Prenatal development
Whole embryos were cut in the saggittal plane at prenatal stages E10, E15, E17 and E19 (see Fig. 1). At stage E10, strong Nav1.6 mRNA signal could be seen whilst a lower signal for Nav1.2 and β3 message could be discerned although a clear anatomical pattern of brain structures could not be defined. Expression of Nav1.2, Nav1.3, Nav1.6 and β3 transcripts were detected at stages E15 to E19, whilst no signal (above background and in comparison to sense controls) was detected for the auxiliary subunit Naβ1.1 at any embryonic stage. Expression of Naβ2.1 mRNA was absent during embryonic development until stage E19 when it could be detected just above background.
Figure 1. Sagittal section autoradiographs of whole rat embryo after in situ hybridisation with antisense probes for Nav1.2 (a), Nav1.3 (b), Nav1.6 (c), Naβ1.1 (d), Naβ2.1 (e) and β3 (f) at the stages E10, E15, E17 and E19.

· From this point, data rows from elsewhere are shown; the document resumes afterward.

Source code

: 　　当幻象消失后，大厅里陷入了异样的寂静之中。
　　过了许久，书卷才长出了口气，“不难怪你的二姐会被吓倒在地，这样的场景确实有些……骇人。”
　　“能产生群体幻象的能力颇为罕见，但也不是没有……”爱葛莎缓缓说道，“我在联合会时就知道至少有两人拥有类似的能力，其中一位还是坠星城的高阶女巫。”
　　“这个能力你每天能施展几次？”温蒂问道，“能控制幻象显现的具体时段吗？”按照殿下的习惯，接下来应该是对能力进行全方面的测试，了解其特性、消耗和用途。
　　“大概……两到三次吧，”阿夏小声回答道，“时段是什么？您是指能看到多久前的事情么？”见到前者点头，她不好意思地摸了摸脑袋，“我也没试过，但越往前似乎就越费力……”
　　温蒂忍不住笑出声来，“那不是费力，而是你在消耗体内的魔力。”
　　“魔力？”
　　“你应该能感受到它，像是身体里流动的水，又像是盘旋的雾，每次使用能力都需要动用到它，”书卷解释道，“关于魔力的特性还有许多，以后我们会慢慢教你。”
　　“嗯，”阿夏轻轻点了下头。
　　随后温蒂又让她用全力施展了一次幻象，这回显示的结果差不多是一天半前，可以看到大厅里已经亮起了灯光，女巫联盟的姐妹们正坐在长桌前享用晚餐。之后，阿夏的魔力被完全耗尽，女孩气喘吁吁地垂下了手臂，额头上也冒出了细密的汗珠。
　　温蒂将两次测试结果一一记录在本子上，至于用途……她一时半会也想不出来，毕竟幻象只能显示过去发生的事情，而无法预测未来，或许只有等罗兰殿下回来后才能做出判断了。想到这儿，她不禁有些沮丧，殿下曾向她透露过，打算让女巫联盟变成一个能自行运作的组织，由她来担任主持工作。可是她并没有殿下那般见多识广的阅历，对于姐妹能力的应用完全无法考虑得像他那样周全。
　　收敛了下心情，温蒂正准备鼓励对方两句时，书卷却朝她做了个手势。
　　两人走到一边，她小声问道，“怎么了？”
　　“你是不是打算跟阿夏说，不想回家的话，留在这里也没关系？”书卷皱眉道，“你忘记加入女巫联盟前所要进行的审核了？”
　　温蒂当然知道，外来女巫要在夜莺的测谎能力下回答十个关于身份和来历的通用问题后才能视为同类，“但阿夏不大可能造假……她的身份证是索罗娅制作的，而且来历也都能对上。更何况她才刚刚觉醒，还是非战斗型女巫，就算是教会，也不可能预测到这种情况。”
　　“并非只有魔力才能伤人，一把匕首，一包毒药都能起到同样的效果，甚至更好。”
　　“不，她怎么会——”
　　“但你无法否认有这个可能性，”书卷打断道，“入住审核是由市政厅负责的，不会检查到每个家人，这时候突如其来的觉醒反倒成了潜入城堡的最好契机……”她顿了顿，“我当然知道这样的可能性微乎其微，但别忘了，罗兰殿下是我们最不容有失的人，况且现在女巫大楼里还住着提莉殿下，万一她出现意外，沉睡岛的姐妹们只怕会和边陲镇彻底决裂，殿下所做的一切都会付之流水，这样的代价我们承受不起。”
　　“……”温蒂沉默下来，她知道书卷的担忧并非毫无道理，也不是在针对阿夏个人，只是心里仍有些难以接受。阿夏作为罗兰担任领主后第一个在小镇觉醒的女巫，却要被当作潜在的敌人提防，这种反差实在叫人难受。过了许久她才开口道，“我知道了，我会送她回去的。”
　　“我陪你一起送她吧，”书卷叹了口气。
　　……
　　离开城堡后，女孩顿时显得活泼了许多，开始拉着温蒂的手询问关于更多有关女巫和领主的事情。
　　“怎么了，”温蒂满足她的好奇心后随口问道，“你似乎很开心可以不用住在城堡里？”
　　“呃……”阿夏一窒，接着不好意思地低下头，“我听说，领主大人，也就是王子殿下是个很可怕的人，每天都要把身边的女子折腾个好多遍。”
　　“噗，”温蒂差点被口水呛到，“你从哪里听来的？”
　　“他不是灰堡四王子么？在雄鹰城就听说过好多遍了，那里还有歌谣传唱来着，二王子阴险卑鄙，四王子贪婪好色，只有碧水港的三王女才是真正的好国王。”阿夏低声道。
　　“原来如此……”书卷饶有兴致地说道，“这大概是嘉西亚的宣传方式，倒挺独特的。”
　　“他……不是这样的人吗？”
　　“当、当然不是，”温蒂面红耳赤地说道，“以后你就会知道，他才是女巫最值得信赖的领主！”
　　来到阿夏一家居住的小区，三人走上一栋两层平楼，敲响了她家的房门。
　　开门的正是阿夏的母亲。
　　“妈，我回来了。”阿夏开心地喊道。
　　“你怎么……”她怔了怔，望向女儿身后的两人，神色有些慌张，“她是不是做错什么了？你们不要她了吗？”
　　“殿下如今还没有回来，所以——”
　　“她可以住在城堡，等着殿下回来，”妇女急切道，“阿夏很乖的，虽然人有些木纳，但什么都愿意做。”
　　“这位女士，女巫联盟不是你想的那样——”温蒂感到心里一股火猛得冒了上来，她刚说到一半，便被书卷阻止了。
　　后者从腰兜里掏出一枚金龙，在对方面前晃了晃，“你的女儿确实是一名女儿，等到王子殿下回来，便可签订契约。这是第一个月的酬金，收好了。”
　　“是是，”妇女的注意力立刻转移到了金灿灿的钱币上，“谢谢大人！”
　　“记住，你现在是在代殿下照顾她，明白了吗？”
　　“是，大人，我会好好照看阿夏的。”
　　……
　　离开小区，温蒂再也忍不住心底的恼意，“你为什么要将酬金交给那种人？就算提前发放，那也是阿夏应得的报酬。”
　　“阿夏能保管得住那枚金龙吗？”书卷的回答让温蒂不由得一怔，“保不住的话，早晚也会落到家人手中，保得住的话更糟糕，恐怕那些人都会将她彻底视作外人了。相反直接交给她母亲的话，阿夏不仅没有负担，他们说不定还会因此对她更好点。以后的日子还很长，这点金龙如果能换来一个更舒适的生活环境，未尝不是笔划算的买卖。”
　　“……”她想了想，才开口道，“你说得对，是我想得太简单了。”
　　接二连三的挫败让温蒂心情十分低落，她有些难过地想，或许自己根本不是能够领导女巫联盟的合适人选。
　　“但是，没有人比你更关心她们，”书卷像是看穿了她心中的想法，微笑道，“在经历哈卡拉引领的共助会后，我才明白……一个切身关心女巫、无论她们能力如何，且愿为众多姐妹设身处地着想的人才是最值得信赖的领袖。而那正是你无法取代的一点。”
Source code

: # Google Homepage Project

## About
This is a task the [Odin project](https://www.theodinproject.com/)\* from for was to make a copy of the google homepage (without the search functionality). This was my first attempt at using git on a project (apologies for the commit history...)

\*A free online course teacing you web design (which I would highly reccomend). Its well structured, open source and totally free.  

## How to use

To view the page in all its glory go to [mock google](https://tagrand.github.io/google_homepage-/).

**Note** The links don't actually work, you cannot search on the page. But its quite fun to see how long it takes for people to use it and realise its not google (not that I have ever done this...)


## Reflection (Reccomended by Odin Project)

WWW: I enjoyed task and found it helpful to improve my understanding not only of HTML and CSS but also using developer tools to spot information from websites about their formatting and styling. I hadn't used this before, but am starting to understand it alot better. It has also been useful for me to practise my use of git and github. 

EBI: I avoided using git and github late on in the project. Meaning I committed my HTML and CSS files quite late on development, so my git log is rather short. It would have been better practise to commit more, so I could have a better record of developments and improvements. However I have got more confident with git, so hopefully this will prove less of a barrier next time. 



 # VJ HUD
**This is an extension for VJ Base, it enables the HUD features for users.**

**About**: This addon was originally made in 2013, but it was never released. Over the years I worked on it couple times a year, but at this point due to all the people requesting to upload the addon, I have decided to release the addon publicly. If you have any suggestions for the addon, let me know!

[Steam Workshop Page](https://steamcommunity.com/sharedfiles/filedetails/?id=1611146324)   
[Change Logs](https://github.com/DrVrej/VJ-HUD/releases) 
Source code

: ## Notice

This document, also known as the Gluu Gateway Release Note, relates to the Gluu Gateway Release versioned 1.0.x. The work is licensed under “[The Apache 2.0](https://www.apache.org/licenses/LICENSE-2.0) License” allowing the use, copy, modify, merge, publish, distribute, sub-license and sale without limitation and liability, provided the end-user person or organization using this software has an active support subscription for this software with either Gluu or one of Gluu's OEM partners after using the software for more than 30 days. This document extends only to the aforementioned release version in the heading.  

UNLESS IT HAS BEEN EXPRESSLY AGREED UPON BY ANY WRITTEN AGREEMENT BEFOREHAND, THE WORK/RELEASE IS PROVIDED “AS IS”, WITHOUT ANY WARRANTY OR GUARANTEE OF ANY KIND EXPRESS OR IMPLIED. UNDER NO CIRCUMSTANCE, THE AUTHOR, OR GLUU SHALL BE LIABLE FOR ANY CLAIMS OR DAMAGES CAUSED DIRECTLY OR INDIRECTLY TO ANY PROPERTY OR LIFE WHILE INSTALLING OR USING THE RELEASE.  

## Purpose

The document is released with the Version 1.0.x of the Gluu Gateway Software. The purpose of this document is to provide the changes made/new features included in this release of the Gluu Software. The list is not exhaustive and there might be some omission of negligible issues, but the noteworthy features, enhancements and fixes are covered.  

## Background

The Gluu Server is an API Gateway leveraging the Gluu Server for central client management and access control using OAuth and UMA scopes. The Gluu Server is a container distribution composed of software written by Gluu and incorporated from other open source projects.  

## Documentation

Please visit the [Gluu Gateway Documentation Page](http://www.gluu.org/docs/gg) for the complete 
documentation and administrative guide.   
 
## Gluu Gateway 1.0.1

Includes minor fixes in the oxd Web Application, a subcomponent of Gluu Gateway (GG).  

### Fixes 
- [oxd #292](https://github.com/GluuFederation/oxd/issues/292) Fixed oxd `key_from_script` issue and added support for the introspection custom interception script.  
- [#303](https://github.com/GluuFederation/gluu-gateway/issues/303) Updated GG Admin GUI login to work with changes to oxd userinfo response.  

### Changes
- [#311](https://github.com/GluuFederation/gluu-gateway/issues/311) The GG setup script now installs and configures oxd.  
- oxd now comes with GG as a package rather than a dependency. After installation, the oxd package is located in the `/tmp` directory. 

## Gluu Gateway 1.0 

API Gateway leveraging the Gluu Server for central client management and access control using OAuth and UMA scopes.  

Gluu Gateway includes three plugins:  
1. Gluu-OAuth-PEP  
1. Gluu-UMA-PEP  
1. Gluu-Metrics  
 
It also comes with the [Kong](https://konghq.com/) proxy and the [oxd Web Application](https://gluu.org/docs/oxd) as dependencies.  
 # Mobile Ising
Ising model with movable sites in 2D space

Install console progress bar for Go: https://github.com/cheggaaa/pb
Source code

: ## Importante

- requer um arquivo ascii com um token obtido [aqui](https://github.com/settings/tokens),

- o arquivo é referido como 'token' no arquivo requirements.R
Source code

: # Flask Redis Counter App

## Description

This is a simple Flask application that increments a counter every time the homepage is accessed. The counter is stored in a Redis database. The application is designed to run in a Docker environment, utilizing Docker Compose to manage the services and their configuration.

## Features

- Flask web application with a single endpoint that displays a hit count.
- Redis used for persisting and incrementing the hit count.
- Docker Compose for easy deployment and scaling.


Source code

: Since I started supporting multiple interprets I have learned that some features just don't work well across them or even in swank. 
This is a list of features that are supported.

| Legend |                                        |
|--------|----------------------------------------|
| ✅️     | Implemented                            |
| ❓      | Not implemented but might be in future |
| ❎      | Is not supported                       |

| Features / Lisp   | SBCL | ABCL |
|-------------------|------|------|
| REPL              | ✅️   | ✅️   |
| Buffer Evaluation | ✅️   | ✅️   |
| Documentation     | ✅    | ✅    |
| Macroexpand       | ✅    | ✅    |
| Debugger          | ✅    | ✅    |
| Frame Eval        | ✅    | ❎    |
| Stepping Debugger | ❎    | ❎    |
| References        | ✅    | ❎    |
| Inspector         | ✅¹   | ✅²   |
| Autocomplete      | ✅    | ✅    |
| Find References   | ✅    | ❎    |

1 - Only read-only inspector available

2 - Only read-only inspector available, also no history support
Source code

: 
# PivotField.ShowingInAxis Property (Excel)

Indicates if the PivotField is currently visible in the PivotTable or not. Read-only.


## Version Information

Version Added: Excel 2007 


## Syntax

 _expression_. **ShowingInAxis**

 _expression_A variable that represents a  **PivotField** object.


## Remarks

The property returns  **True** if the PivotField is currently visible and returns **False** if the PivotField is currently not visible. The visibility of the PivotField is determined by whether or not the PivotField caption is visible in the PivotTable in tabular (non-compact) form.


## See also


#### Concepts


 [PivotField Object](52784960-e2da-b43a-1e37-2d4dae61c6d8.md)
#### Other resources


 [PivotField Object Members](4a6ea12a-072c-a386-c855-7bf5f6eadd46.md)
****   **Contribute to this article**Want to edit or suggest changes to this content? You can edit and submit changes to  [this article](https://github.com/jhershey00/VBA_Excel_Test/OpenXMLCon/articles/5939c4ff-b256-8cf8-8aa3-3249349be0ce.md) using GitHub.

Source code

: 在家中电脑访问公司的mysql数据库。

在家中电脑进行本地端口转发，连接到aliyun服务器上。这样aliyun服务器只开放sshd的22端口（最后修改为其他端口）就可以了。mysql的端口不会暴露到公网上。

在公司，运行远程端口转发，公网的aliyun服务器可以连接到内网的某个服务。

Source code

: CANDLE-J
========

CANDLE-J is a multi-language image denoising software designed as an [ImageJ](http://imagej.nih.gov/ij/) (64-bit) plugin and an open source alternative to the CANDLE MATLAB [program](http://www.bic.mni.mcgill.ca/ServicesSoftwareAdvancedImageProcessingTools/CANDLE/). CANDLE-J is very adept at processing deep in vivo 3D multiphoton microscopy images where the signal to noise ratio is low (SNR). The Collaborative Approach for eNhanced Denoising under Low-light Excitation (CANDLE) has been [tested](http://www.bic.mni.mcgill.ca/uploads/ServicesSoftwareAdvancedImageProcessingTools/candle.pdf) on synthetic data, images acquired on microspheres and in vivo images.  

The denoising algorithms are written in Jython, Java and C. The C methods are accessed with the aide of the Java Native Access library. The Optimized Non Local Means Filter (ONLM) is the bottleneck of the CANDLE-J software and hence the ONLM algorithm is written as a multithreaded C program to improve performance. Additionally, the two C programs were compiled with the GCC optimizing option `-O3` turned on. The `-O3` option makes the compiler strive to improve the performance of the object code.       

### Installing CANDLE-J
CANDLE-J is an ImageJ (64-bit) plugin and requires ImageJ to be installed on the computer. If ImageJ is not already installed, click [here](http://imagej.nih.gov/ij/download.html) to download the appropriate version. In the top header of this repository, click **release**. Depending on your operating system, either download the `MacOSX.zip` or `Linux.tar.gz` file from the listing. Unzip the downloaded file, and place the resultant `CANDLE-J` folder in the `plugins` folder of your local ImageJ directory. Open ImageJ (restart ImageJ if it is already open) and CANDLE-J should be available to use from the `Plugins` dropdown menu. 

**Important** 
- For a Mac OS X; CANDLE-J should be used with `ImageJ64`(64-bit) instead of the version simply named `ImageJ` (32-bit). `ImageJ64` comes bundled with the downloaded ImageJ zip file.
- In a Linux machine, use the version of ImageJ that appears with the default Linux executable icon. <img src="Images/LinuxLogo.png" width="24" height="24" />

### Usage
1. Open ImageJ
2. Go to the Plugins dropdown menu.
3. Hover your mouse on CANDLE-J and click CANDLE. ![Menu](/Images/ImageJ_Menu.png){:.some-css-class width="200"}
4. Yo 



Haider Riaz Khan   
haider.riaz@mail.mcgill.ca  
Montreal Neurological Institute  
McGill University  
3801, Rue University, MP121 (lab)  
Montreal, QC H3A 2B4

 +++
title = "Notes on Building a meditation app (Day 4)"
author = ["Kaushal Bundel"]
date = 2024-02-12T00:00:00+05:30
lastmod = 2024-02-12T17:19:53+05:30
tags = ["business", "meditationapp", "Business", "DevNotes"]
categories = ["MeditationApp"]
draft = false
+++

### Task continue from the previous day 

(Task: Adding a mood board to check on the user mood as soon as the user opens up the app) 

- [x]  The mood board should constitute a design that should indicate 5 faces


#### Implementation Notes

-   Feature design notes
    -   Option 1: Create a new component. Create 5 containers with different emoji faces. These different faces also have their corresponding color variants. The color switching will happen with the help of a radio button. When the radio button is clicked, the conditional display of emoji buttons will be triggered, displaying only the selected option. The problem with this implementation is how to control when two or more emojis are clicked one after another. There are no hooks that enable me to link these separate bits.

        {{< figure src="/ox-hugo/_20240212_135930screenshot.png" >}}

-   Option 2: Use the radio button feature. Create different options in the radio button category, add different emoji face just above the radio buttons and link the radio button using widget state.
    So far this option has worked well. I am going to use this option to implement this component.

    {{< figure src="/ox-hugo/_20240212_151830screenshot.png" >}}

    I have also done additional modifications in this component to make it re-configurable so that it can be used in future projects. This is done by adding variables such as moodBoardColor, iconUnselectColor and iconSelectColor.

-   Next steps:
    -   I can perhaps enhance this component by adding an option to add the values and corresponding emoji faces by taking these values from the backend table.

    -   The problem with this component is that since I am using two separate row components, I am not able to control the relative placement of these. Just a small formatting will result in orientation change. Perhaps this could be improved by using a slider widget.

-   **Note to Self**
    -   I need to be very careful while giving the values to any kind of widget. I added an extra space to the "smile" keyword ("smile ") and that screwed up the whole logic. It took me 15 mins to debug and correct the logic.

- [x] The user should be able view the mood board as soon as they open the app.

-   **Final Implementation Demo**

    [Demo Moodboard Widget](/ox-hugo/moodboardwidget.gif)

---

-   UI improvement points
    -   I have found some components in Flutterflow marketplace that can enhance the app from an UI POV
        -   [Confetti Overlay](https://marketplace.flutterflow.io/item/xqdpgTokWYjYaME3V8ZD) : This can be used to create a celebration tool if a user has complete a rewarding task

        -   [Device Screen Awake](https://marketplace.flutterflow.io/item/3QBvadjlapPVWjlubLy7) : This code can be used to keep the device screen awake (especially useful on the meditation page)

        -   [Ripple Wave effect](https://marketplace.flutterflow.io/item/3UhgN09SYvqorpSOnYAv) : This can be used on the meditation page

Scale bar 7.4 mm. A second probe designed to a different region of the gene for each subunit was used as control. Identical patterns of distribution were observed for both probes for each subunit. The brain at E19 - probe 2 (box) was magnified to show detailed structure whilst the diagram (h) shows the main anatomical regions. Scale bar 2 mm. Sense probe for β3 (g) at E19 shows an example of background levels of hybridisation. Tel, telencephalon; Mesen, mesencephalon; Myelen, myelencephalon; Cor, cortex; Sup coll, superior colliculus; Inf coll, inferior colliculus; Cer flex, cervical flexure; Cereb, cerebellum; Diff hipp, diffentiating hippocampus, Cor plate, cortical plate; Int cor layer, intermediate cortical layer; Cor, cortical neuroepithelium; Olf bulb, olfactory bulb; Acb, nucleus accumbens; Thal nuc, thalamic nuclei; Hypothal nuc, hypothalamic nuclei.
All subunits examined with the exception of Naβ1.1 and Naβ2.1 were present in the telencephalon at E15, E17 and E19. Nav1.2, Nav1.3, Nav1.6 and β3 mRNA were expressed in this area of the cerebral cortex and neocortical neuroepithelium and by E19 the differential layers of the cortex could be visualized. All four subunits were present in the cortical plate and the nucleus accumbens. Naβ2.1 mRNA was expressed just above background levels in the cortical neuroepithelium and the nucleus accumbens at E19. Within the developing hippocampal formation, expression of Nav1.2, Nav1.3, Nav1.6 and β3 message was visible by E19 (see Fig. 2).
Figure 2. Bright field photomicrographs showing cellular distribution of voltage- gated sodium channel mRNAs in the developing hippocampus at embryonic ages E15.
Silver grains demonstrate message for Nav1.2 (a), Nav1.3 (b), Nav1.6 (c), Naβ1.1 (d), Naβ2.1 (e) and β3 (f). Scale bar 10 μm.
In the diencephalon, expression of Nav1.2, Nav1.3, Nav1.6 and β3 mRNA was seen in areas of the differentiating field of the thalamic nuclei by E19. Only Nav1.2 and Nav1.6 mRNA was observed in the differentiating hypothalamus at E15 but by E17, all subunits were present. These subunits were also expressed in moderate to high levels in the mesencephalic areas of the superior and inferior collicululi by E19 (Fig. 1).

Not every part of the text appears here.